Which lines below include "interfaz"? Copy them all.
Data supplied section start
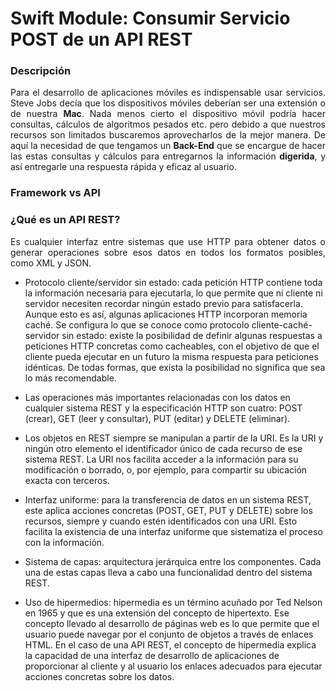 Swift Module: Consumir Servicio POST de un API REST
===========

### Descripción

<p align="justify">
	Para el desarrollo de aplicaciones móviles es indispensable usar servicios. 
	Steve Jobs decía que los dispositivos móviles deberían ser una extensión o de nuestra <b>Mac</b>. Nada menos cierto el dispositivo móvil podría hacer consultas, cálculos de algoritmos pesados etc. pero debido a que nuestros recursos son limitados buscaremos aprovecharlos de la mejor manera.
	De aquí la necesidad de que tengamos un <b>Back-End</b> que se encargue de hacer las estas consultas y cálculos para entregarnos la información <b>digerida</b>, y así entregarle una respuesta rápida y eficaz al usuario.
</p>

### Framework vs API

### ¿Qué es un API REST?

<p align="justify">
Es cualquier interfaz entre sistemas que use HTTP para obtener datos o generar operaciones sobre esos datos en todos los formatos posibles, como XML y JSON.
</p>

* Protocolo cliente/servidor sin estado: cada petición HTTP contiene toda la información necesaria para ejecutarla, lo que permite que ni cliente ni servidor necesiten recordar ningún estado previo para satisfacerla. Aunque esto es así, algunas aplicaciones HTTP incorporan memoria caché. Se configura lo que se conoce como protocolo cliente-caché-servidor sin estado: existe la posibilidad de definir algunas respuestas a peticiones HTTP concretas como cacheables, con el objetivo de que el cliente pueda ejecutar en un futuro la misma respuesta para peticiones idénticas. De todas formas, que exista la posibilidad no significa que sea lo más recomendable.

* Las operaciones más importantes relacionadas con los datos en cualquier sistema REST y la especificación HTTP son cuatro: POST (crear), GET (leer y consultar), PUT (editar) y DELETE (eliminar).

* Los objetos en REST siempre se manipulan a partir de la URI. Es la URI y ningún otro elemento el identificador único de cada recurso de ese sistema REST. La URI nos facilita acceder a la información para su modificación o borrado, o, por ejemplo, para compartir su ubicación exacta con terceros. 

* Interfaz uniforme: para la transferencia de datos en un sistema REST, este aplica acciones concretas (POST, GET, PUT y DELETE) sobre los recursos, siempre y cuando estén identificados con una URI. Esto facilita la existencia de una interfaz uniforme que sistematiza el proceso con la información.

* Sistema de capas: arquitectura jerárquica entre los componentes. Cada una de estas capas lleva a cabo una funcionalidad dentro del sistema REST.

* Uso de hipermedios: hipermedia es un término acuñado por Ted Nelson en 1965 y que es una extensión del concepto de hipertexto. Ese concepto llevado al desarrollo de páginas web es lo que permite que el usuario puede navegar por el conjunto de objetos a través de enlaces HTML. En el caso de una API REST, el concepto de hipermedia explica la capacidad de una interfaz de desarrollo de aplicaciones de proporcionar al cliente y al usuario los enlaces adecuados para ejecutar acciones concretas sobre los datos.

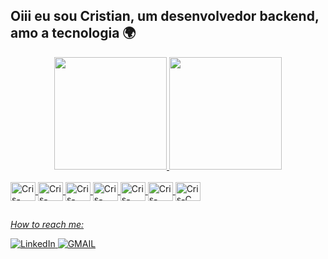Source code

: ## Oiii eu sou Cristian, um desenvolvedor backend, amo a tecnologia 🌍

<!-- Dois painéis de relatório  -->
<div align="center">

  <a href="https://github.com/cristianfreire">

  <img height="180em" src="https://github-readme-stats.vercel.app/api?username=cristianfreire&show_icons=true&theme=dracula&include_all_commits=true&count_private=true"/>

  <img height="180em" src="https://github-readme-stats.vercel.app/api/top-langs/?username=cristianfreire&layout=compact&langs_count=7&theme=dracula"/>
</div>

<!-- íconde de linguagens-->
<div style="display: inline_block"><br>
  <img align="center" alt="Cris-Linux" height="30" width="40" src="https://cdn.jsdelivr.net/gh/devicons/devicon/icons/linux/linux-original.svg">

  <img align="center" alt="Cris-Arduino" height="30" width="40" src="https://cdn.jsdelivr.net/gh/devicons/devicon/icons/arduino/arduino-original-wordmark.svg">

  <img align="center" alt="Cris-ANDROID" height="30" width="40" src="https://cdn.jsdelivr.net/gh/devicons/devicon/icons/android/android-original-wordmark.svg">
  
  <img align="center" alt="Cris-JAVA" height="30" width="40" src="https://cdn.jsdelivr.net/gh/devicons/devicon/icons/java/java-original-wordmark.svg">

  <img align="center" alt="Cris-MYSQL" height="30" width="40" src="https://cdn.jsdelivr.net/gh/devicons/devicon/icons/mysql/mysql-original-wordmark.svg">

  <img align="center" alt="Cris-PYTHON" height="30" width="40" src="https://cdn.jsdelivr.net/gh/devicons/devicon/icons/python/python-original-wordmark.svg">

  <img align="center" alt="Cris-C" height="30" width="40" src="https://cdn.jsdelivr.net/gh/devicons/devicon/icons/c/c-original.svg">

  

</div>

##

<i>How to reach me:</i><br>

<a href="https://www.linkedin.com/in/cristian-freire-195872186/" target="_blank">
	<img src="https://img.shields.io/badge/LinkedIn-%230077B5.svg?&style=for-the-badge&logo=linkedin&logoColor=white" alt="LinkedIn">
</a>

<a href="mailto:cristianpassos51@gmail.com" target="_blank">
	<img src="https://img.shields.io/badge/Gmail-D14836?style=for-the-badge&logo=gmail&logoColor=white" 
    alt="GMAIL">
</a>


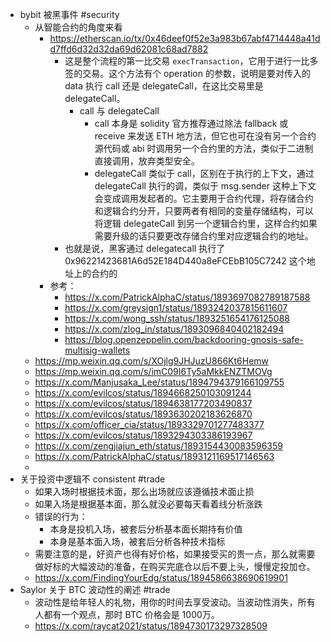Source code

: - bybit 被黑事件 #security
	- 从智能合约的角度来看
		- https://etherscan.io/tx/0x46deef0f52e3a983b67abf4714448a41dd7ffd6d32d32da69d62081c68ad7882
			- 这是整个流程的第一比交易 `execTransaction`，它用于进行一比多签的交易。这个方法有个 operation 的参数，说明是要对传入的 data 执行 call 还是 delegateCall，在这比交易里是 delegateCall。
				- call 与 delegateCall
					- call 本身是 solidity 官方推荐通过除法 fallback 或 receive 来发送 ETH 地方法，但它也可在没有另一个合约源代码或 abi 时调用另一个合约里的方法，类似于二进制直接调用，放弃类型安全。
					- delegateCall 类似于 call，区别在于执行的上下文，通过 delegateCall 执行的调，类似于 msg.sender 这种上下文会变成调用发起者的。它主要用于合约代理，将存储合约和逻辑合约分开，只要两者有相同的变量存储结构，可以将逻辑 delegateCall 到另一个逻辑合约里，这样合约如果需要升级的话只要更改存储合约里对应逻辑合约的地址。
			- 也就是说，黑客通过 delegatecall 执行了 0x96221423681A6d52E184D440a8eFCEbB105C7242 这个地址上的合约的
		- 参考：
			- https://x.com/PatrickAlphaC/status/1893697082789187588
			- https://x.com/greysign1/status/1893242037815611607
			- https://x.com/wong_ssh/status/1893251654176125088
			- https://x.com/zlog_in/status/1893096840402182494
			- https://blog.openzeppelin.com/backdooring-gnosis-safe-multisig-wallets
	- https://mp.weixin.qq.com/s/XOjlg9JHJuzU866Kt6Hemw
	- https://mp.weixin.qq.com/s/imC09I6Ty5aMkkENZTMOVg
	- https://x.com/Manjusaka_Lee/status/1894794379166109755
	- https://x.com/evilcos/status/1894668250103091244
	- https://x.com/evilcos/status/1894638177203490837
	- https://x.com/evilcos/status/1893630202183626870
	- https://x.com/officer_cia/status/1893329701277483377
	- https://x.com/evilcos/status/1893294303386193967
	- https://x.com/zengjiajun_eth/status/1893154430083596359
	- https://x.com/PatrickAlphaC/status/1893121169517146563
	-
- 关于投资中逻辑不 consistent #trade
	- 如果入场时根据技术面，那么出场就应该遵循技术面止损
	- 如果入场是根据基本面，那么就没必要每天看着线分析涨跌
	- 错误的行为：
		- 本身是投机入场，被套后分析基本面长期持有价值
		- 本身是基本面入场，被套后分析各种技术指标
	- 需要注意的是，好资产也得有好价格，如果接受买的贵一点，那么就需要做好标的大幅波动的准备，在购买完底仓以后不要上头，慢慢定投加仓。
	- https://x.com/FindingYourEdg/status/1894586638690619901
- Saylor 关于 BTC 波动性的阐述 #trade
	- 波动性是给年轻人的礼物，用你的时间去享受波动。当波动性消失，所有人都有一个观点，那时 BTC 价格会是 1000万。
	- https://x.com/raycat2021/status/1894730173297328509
Data supplied section end
Data supplied section start
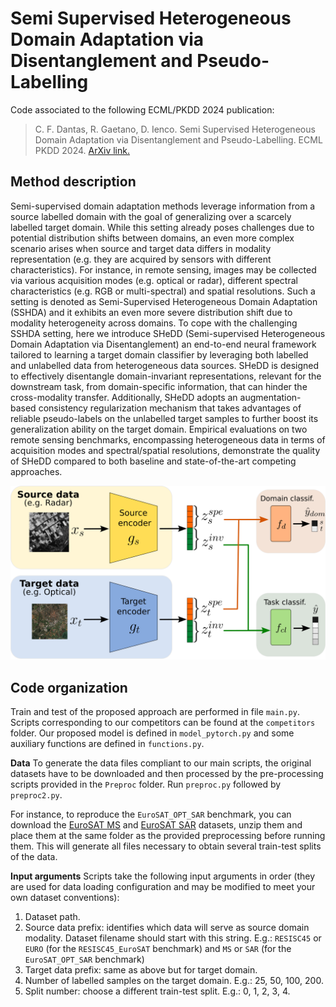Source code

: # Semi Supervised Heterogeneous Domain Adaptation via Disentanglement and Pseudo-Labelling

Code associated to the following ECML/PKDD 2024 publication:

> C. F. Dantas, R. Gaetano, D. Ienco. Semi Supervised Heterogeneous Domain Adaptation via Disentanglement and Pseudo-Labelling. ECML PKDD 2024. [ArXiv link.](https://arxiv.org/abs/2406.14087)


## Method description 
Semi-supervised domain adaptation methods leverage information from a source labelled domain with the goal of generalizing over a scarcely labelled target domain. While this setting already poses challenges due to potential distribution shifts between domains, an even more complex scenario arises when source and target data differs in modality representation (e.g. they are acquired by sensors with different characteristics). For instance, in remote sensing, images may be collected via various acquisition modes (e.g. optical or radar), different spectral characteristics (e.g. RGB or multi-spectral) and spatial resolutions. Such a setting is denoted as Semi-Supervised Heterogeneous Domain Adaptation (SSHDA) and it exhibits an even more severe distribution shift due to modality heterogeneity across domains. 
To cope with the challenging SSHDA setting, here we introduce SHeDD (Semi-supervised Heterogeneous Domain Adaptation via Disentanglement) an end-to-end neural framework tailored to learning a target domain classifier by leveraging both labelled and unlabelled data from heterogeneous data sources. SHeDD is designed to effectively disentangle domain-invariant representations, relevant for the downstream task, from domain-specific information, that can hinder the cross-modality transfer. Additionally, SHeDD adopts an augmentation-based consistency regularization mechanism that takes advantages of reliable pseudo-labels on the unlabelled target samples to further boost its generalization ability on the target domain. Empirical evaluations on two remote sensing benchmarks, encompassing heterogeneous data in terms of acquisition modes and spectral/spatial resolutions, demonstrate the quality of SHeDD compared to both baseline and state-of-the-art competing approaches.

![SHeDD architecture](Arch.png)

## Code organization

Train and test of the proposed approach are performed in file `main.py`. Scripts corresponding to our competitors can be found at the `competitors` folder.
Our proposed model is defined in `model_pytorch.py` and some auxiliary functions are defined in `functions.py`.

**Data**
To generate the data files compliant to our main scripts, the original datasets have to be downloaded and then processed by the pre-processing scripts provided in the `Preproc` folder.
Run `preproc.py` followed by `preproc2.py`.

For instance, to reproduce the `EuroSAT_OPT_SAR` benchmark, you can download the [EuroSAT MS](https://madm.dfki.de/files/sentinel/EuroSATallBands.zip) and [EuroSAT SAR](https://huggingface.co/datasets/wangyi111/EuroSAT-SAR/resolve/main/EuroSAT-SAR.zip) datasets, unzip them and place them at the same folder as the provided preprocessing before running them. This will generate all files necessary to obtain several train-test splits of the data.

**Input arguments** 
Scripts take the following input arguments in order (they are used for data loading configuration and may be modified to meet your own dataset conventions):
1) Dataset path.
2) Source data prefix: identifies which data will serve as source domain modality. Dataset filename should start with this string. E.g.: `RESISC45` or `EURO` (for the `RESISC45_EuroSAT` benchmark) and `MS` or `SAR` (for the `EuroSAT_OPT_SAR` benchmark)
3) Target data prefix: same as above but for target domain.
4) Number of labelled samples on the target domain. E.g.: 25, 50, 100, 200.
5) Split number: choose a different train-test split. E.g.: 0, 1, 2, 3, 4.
Data supplied section end
Data supplied section start
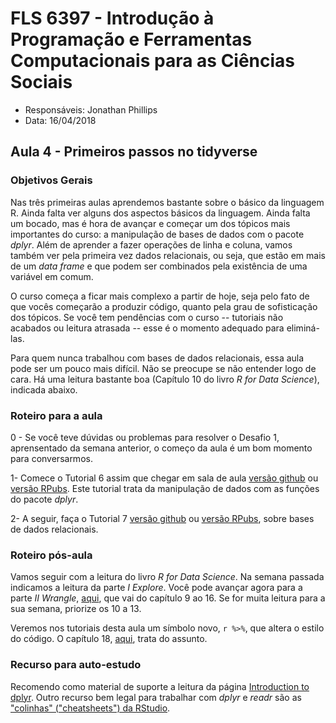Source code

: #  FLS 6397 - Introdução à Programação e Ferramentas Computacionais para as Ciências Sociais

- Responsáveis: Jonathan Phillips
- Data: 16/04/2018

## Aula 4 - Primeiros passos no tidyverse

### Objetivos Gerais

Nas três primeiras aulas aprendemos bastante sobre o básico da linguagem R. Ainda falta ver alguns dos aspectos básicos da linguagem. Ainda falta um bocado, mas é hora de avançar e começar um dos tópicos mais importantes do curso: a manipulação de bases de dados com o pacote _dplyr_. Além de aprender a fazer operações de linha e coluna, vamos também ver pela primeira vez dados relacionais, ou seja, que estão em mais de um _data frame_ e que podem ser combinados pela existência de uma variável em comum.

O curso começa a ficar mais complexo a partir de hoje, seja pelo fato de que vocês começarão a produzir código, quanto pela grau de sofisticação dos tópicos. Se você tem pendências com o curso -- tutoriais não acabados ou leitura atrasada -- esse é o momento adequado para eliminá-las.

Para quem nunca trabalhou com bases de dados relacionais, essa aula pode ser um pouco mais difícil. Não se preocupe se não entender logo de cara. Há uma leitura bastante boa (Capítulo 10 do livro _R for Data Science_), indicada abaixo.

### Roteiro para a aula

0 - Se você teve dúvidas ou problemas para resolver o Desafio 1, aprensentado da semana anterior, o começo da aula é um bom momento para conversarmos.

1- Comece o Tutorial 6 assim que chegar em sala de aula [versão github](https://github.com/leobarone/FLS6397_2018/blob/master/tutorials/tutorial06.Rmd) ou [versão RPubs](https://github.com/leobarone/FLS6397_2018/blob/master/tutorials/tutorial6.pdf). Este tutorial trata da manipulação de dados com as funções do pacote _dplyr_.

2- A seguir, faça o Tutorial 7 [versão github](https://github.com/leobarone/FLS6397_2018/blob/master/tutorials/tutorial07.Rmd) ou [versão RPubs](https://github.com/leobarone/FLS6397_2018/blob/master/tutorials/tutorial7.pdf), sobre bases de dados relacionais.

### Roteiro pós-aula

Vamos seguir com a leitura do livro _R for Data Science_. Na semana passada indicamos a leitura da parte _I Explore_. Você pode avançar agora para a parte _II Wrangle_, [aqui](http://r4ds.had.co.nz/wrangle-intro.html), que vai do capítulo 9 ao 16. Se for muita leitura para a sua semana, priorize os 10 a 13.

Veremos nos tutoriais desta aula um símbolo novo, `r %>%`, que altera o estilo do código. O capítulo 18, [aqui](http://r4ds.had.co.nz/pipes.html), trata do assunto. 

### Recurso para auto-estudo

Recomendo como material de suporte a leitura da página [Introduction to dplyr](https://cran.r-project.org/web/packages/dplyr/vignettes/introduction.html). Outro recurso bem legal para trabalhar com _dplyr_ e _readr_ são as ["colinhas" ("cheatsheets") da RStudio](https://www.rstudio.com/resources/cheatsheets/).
Data supplied section end
§ **Answer to the problem**:
Es cualquier interfaz entre sistemas que use HTTP para obtener datos o generar operaciones sobre esos datos en todos los formatos posibles, como XML y JSON.
* Interfaz uniforme: para la transferencia de datos en un sistema REST, este aplica acciones concretas (POST, GET, PUT y DELETE) sobre los recursos, siempre y cuando estén identificados con una URI. Esto facilita la existencia de una interfaz uniforme que sistematiza el proceso con la información.
* Uso de hipermedios: hipermedia es un término acuñado por Ted Nelson en 1965 y que es una extensión del concepto de hipertexto. Ese concepto llevado al desarrollo de páginas web es lo que permite que el usuario puede navegar por el conjunto de objetos a través de enlaces HTML. En el caso de una API REST, el concepto de hipermedia explica la capacidad de una interfaz de desarrollo de aplicaciones de proporcionar al cliente y al usuario los enlaces adecuados para ejecutar acciones concretas sobre los datos.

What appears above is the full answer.